My day will go from strange to lovely as the day goes on: I will be riding a soothing bus down to Athens, and tonight will be a candle-and-prayer-and-coffee sort of night. 


It makes me feel thankful. Which brings me back to the origin of this muse. 


A friend posted a blog article today about how statistically November is the most depressing month. As I look at how it’s begun, I can’t help but agree. The article went on to encourage thankfulness and gratitude to ward off the depression and gloom. Three things a day, according to research, leaves one 25% happier. How in the hell these are measurable things I really can’t understand. But it is worth exploration. 

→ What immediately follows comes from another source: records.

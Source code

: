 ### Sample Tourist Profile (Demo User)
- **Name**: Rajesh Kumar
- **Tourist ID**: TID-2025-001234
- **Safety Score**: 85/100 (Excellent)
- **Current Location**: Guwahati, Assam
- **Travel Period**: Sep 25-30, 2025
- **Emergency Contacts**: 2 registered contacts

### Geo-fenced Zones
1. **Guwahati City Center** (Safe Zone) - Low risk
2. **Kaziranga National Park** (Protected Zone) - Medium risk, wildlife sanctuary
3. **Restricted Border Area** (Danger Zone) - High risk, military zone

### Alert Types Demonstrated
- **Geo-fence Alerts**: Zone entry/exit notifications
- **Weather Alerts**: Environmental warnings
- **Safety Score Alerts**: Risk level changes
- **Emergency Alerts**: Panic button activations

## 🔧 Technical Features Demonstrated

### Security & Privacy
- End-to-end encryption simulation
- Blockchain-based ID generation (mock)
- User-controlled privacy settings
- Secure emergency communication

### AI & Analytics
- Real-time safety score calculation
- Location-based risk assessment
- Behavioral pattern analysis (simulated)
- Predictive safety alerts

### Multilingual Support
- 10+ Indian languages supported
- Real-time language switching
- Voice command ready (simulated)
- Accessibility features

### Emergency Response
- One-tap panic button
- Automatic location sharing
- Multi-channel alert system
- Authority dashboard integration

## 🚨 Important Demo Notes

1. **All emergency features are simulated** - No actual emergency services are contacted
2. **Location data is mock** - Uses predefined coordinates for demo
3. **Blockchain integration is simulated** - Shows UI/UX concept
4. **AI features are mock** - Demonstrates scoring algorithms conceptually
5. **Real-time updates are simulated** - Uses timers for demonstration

  1. I am thankful for friends who open their homes. Doors swung wide, couches soft, wine and tea and coffee poured lavishly. That friendship includes shared space. Home being made whole by community. Sleeping vulnerably under the roof of a loved one.
  2. I am grateful for my roof. When I woke up this morning, the rain pattered against the window, and I thought to myself how safe and warm I felt as the Earth was replenished with water and I got to lie comfortably in my home and rest. When I had to leave home, I simply put an umbrella over my head for the freakin’ 10 foot walk from my porch to the car port. I could comfortably get into my vehicle because of the overhead cover, and once inside the car, I felt grateful again. Warm and dry. Sheltered and safe. Fortunate beyond comprehension.
  3. Going back to the last thing, I also felt grateful for my bed today. And for my couches, and all the chairs in my house. Places to rest, plush and soft and warm. I am grateful for the pillows and comforters and sheets. I get to climb peacefully into a soft, clean, dry place where I never have to think about dirt or bugs or rain or strangers. I’ll never forget the night Chris and I walked past a man sleeping huddled beneath an awning a few weeks ago during a downpour. I don’t know his circumstances, but I feel selfishly lucky to not sleep there, tonight or ever. I am lucky, I don’t know why.
I don’t want this month to be marked like a scar with the looming incisions and IV tubes and recovery pains. I don’t want to remember November 2013 with a cringe or a sigh. As the countdown to my surgery began as the first thought in my mind when I awoke, I choose to change the rhythm of this month and turn it a little louder, and dance along. I will sing gratitude choirs this month, hoping an attitude readjustment can sweep like echoes into the coming months as well.